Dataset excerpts
------------------------------
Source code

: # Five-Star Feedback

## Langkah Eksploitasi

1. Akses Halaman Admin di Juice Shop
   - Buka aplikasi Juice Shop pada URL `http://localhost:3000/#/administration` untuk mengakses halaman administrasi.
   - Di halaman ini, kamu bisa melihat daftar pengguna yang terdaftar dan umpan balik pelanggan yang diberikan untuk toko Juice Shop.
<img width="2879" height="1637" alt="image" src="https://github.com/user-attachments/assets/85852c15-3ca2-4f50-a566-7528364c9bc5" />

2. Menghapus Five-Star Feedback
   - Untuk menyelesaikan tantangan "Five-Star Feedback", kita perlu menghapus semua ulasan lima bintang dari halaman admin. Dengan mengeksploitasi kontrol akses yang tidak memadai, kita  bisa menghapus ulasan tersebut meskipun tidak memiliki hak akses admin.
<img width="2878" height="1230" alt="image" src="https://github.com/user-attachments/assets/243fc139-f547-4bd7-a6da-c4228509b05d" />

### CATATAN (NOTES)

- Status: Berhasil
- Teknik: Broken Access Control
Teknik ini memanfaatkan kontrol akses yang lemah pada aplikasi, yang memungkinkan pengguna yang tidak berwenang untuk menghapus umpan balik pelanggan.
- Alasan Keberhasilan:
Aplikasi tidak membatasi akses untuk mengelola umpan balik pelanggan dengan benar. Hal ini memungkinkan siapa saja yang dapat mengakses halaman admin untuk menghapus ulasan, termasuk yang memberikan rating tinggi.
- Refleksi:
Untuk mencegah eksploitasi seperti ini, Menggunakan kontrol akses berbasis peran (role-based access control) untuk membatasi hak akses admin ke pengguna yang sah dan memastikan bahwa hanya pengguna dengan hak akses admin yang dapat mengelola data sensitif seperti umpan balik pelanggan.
------------------------------
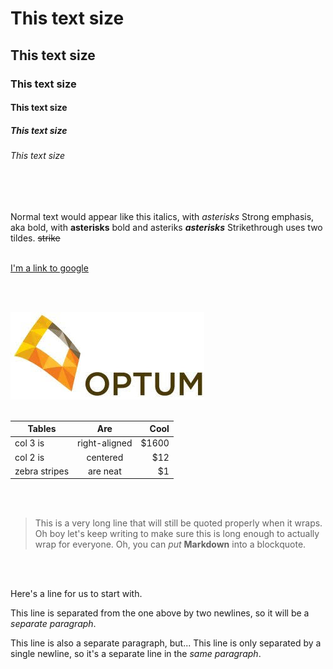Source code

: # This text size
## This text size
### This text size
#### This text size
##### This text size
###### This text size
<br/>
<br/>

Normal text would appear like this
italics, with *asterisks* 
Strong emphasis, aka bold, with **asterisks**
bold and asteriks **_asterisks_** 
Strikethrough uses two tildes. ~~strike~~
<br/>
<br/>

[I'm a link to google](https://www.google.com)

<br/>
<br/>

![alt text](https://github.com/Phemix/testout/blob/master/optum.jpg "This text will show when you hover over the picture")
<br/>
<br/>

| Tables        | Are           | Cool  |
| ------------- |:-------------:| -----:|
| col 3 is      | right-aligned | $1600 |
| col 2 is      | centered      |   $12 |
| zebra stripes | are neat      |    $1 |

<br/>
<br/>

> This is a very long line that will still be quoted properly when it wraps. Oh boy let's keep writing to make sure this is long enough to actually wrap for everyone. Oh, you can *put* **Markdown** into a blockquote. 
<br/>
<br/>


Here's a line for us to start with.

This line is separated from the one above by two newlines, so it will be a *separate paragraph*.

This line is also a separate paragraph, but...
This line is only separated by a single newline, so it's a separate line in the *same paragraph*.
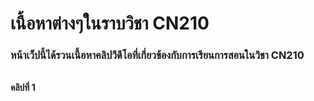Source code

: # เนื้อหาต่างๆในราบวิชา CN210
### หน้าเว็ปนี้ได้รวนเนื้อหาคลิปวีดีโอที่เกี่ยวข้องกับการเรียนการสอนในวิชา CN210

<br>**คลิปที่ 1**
------------------------------
Given the records above, restate word for word only the lines starting at the one with "text will show" and ending at the one with "This line is also".

![alt text](https://github.com/Phemix/testout/blob/master/optum.jpg "This text will show when you hover over the picture")
<br/>
<br/>

| Tables        | Are           | Cool  |
| ------------- |:-------------:| -----:|
| col 3 is      | right-aligned | $1600 |
| col 2 is      | centered      |   $12 |
| zebra stripes | are neat      |    $1 |

<br/>
<br/>

> This is a very long line that will still be quoted properly when it wraps. Oh boy let's keep writing to make sure this is long enough to actually wrap for everyone. Oh, you can *put* **Markdown** into a blockquote. 
<br/>
<br/>


Here's a line for us to start with.

This line is separated from the one above by two newlines, so it will be a *separate paragraph*.

This line is also a separate paragraph, but...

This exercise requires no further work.